Georgia Lewis finds out if gaming really is a man’s world.

It's easy to dismiss gaming as something best left to teenage boys in smelly bedrooms and lonely men whose bedrooms probably don’t smell much better. On top of such lazy stereotypes, the 2014 Gamergate scandal did nothing to promote the idea that the world of gaming was a safe, welcoming place for women. Thousands of people in the gamer community undertook a targeted campaign of harassment and horrific threats towards outspoken women. It started with the harassment of Zoe Quinn, a games developer, who created an interactive game that dealt with the experience of depression, and the abuse of women spread and escalated from there.

But given that the global gaming industry was worth $138.4 billion in 2021, surely the people spending the money can’t all be boys and men who are either lonely, misogynistic or a combination of both? My experience of gaming is mostly wandering in on my husband (who I hasten to add is not lonely, misogynistic or smelly!) while he is on the PlayStation and asking such insightful questions as “Are you winning?” or “Would that actually happen in real life?”. So, I talked to three women who have found their own happy places as gamers and urge other women to give gaming a chance.

Why do women play video games?

Coco Konski, a writer and broadcaster, and Natasha McManus, who hosts JMTV, an inclusive gaming community, and Aisha Yaqub, the Dubai-based head of PR for a technology company, all enjoy the positive mental health effects of gaming.

“Relieving anxiety” is the main reason Los Angeles-based Coco says she enjoys gaming.
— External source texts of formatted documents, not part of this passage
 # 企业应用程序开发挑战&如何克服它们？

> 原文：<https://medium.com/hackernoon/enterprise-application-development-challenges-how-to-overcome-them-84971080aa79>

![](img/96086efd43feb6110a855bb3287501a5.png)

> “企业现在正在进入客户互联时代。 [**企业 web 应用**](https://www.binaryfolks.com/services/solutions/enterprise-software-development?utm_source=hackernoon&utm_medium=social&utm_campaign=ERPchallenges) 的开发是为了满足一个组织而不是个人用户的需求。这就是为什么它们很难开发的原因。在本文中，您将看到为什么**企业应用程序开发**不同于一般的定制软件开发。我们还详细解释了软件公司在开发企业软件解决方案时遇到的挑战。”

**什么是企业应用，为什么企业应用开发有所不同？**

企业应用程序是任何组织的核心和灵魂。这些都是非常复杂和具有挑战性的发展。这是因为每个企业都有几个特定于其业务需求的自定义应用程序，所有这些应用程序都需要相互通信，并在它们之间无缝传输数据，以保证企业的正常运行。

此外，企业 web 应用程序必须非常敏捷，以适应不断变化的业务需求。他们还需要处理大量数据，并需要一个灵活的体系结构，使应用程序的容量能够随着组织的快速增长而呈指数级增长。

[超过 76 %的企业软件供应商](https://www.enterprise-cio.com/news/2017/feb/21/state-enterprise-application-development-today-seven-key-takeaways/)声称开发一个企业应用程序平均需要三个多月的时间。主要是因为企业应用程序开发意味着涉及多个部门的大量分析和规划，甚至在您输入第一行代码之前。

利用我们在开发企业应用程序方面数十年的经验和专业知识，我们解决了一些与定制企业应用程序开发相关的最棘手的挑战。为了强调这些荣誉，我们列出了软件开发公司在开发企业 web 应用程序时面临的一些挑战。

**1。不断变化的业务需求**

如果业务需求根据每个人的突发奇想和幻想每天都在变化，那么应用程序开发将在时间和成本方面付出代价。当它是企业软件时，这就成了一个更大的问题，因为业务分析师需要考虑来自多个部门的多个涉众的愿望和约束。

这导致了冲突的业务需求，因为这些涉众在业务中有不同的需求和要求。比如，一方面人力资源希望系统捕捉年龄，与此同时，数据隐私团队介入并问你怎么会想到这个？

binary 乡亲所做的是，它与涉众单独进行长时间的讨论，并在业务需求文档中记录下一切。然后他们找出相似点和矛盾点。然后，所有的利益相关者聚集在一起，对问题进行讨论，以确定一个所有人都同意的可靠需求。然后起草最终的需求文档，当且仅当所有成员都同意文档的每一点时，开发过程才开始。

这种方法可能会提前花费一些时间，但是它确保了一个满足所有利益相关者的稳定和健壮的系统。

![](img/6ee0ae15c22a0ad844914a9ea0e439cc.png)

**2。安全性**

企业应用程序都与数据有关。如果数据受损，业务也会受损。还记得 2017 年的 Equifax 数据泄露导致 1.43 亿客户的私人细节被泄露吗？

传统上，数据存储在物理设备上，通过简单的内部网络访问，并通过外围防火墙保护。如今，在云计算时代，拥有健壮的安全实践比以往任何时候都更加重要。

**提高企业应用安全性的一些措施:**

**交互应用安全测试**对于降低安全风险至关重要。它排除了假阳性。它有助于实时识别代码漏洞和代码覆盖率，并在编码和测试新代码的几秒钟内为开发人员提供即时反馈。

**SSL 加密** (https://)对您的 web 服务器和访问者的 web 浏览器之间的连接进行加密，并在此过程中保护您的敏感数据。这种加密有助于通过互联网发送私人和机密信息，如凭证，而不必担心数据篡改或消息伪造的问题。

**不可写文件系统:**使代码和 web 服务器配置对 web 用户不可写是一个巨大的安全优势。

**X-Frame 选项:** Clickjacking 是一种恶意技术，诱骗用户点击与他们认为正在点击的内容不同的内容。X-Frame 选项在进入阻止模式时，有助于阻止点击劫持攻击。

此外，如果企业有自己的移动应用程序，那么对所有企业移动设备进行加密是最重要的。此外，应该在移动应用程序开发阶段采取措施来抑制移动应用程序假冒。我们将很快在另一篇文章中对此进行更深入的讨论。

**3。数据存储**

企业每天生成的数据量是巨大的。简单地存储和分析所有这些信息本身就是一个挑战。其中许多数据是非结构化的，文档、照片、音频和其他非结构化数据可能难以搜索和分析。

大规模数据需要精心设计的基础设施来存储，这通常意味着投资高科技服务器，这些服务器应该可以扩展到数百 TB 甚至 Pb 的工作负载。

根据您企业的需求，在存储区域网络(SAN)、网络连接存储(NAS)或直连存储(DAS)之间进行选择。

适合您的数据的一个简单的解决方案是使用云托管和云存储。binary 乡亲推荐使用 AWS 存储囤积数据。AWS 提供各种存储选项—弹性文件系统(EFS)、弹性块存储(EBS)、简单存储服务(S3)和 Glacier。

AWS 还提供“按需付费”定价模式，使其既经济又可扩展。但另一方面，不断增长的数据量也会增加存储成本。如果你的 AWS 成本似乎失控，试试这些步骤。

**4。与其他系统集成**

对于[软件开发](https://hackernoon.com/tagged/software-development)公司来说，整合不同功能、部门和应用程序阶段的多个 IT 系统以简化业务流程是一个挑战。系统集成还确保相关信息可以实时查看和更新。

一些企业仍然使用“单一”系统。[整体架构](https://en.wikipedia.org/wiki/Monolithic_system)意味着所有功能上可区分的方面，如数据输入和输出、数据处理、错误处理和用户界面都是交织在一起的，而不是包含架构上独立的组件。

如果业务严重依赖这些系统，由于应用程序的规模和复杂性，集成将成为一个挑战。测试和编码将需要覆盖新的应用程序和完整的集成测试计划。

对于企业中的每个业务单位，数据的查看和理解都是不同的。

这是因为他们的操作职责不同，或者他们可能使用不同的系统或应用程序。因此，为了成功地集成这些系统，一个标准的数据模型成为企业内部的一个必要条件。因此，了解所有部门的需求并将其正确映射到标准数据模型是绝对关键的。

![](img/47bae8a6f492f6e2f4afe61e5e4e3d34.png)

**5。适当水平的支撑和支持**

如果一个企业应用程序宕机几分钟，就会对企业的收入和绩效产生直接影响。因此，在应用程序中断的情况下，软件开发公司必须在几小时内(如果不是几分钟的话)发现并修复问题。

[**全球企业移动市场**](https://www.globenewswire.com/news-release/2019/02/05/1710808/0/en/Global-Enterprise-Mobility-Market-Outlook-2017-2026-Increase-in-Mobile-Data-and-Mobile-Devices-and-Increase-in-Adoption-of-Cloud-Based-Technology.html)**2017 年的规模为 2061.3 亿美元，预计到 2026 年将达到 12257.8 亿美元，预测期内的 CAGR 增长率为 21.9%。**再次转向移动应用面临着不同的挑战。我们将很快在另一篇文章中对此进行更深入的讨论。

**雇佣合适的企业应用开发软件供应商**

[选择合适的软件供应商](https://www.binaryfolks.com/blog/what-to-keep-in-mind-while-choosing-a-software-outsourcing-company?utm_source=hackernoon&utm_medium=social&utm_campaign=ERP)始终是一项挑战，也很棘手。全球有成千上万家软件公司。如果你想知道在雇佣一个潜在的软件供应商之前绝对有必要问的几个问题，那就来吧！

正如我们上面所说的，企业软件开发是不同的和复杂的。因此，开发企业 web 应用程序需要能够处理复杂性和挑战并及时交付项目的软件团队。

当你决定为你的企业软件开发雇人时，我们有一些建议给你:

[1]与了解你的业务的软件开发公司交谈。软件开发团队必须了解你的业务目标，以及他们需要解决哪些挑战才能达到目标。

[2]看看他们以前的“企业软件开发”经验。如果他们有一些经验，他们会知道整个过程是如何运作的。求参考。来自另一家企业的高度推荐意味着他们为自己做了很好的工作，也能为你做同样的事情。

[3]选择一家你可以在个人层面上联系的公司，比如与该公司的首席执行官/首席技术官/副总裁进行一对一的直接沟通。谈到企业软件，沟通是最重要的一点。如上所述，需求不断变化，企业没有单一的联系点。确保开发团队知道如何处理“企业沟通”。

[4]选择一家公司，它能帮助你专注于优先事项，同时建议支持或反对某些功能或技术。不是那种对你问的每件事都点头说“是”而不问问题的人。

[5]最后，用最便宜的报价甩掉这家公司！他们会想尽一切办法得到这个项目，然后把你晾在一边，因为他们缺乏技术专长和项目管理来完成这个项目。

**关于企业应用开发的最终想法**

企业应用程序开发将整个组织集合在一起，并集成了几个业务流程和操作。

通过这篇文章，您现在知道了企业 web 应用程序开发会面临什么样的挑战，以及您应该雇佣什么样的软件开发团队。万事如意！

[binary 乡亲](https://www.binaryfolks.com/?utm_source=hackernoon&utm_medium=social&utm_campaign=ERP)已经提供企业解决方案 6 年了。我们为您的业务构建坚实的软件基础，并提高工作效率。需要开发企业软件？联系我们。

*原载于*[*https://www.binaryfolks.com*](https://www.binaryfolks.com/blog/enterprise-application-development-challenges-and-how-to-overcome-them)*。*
It is something she can focus on without worrying about the pressures of her busy life.

For Natasha, gaming was a lifeline after she graduated from university in 2015. She was having a hard time finding a job, she didn’t have many friends at the time, and her mental health was suffering.

“I ended up joining a Mario Kart [a series of racing games] gaming group and now I have lifelong friends from it,” she told me. “I am thankful for this group because it opened a massive door for me with opportunities in relation to gaming.”
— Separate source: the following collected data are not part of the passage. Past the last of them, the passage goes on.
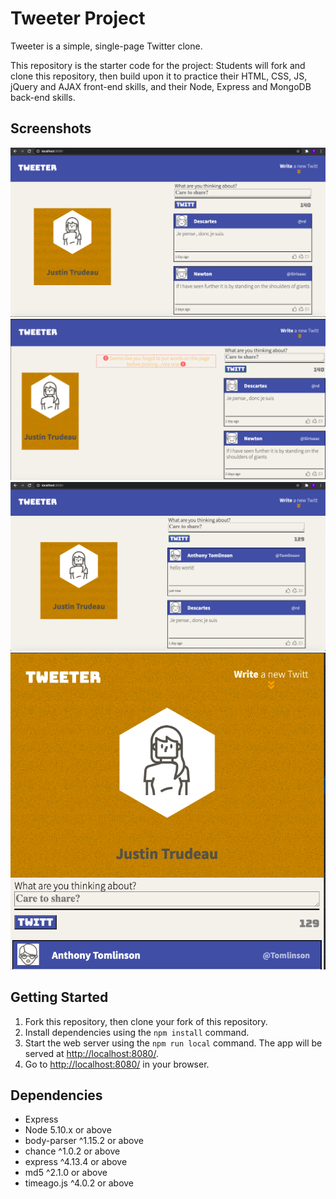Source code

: # Tweeter Project

Tweeter is a simple, single-page Twitter clone.

This repository is the starter code for the project: Students will fork and clone this repository, then build upon it to practice their HTML, CSS, JS, jQuery and AJAX front-end skills, and their Node, Express and MongoDB back-end skills.

## Screenshots

!["Screenshot of main page"](https://github.com/CDNDragoon/tweeter/blob/master/screenshots/home%20page.png)
!["Screenshot of error messsage"](https://github.com/CDNDragoon/tweeter/blob/master/screenshots/error.png)
!["Screenshot of new tweet"](https://github.com/CDNDragoon/tweeter/blob/master/screenshots/new%20tweet.png)
!["Screenshot of adaptive design"](https://github.com/CDNDragoon/tweeter/blob/master/screenshots/adaptive%20design.png)

## Getting Started

1. Fork this repository, then clone your fork of this repository.
2. Install dependencies using the `npm install` command.
3. Start the web server using the `npm run local` command. The app will be served at <http://localhost:8080/>.
4. Go to <http://localhost:8080/> in your browser.

## Dependencies

- Express
- Node 5.10.x or above
- body-parser ^1.15.2 or above
- chance ^1.0.2 or above
- express ^4.13.4 or above
- md5 ^2.1.0 or above
- timeago.js ^4.0.2 or above
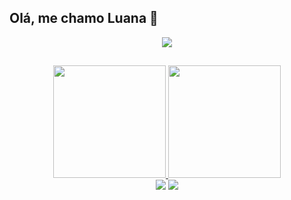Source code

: ## Olá, me chamo Luana 🌸
<div align="center">
<img src="https://i.pinimg.com/736x/0f/1a/87/0f1a874a46d5ce5bbe67738a05195416.jpg">
</div>




##

<div align="center">
<a href="https://github.com/seu-usuário-aqui">
<img height="180em" src="https://github-readme-stats.vercel.app/api/top-langs/?username=luanagbrm&layout=compact&langs_count=7&theme=dracula"/>
<img height="180em" src="https://github-readme-stats.vercel.app/api?username=luanagbrm&show_icons=true&theme=dracula"/> 
</div>
<div align="center">  
<a href="https://instagram.com/lvnabies" target="_blank"><img src="https://img.shields.io/badge/-Instagram-%23E4405F?style=for-the-badge&logo=instagram&logoColor=white" target="_blank"></a>
<a href = "mailto:luana.gr.macedo@gmail.com"><img src="https://img.shields.io/badge/Gmail-D14836?style=for-the-badge&logo=gmail&logoColor=white" target="_blank"></a>
 </div>

<!--
**luanagbrm/luanagbrm** is a ✨ _special_ ✨ repository because its `README.md` (this file) appears on your GitHub profile.

Here are some ideas to get you started:

- 🔭 I’m currently working on ...
- 🌱 I’m currently learning ...
- 👯 I’m looking to collaborate on ...
- 🤔 I’m looking for help with ...
- 💬 Ask me about ...
- 📫 How to reach me: ...
- 😄 Pronouns: ...
- ⚡ Fun fact: ...
-->
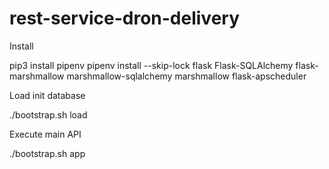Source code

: # rest-service-dron-delivery
Install

pip3 install pipenv
pipenv  install --skip-lock  flask Flask-SQLAlchemy flask-marshmallow marshmallow-sqlalchemy marshmallow flask-apscheduler

Load init database

./bootstrap.sh load

Execute main API

./bootstrap.sh app
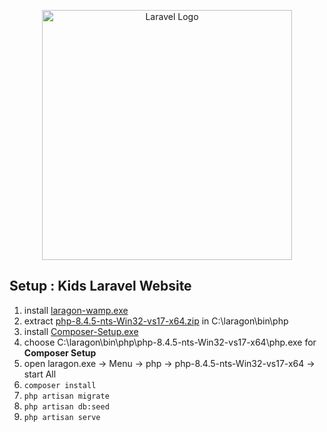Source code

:<p align="center"><a href="https://laravel.com" target="_blank"><img src="https://raw.githubusercontent.com/laravel/art/master/logo-lockup/5%20SVG/2%20CMYK/1%20Full%20Color/laravel-logolockup-cmyk-red.svg" width="400" alt="Laravel Logo"></a></p>

## Setup : Kids Laravel Website

1. install [laragon-wamp.exe](https://github.com/leokhoa/laragon/releases/download/6.0.0/laragon-wamp.exe)
2. extract [php-8.4.5-nts-Win32-vs17-x64.zip](tools/php-8.4.5-nts-Win32-vs17-x64.zip) in C:\laragon\bin\php
3. install [Composer-Setup.exe](tools/Composer-Setup.exe)
4. choose C:\laragon\bin\php\php-8.4.5-nts-Win32-vs17-x64\php.exe for **Composer Setup**
5. open laragon.exe -> Menu -> php -> php-8.4.5-nts-Win32-vs17-x64 -> start All
6. `composer install`
7. `php artisan migrate`
8. `php artisan db:seed`
9. `php artisan serve`
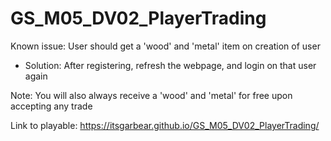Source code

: # GS_M05_DV02_PlayerTrading

Known issue: User should get a 'wood' and 'metal' item on creation of user
- Solution: After registering, refresh the webpage, and login on that user again

Note: You will also always receive a 'wood' and 'metal' for free upon accepting any trade

Link to playable: https://itsgarbear.github.io/GS_M05_DV02_PlayerTrading/
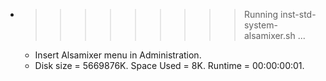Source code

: * >>>>>>>>> Running inst-std-system-alsamixer.sh ...
  * Insert Alsamixer menu in Administration.
  * Disk size = 5669876K. Space Used = 8K. Runtime = 00:00:00:01.
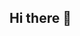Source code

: ## Hi there 👋

<!--
**Beeproud/Beeproud** is a ✨ _special_ ✨ repository because its `README.md` (this file) appears on your GitHub profile.

Here are some ideas to get you started:

- 🔭 I’m currently working on learning GitHub
- 🌱 I’m currently learning GitHub
- 👯 I’m looking to collaborate on keeping bees
- 🤔 I’m looking for help with honey 
- 💬 Ask me about ...
- 📫 How to reach me: ...
- 😄 Pronouns: ...
- ⚡ Fun fact: ...
-->
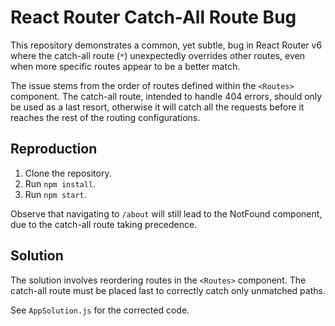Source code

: # React Router Catch-All Route Bug

This repository demonstrates a common, yet subtle, bug in React Router v6 where the catch-all route (`*`) unexpectedly overrides other routes, even when more specific routes appear to be a better match.

The issue stems from the order of routes defined within the `<Routes>` component.  The catch-all route, intended to handle 404 errors, should only be used as a last resort, otherwise it will catch all the requests before it reaches the rest of the routing configurations.

## Reproduction

1. Clone the repository.
2. Run `npm install`.
3. Run `npm start`.

Observe that navigating to `/about` will still lead to the NotFound component, due to the catch-all route taking precedence. 

## Solution

The solution involves reordering routes in the `<Routes>` component.  The catch-all route must be placed last to correctly catch only unmatched paths.

See `AppSolution.js` for the corrected code.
The opportunities included commentating on live matches in the NPUK Squid League, a UK-based Nintendo gaming competition, on her Twitch channel, which led to commentating live for Nintendo UK.

Aisha has been playing video games since childhood and sees it as a “positive coping mechanism” as well as a wonderful aesthetic experience.

“The main word for me would be ‘fun’”, she said. “I enjoy games a lot more these days because of the technological advancements … the visuals are strikingly beautiful and realistic, so you get drawn in and the experience is surreal and more entertaining.”

But what about the sexism of gaming?

Coco, Natasha or Aisha have no time for sexism in gaming and all find ways to rise above it so it doesn’t affect their experiences. I asked them all if they feel safe as female gamers and their responses were overwhelmingly positive and defiant.

“There is always going to be the type of men who don’t think women can game, who mock and insult us,” said Coco. “I just choose to ignore those people – why would I pay attention to someone who brings negativity into my life? I refuse to let such people deter me from gaming.”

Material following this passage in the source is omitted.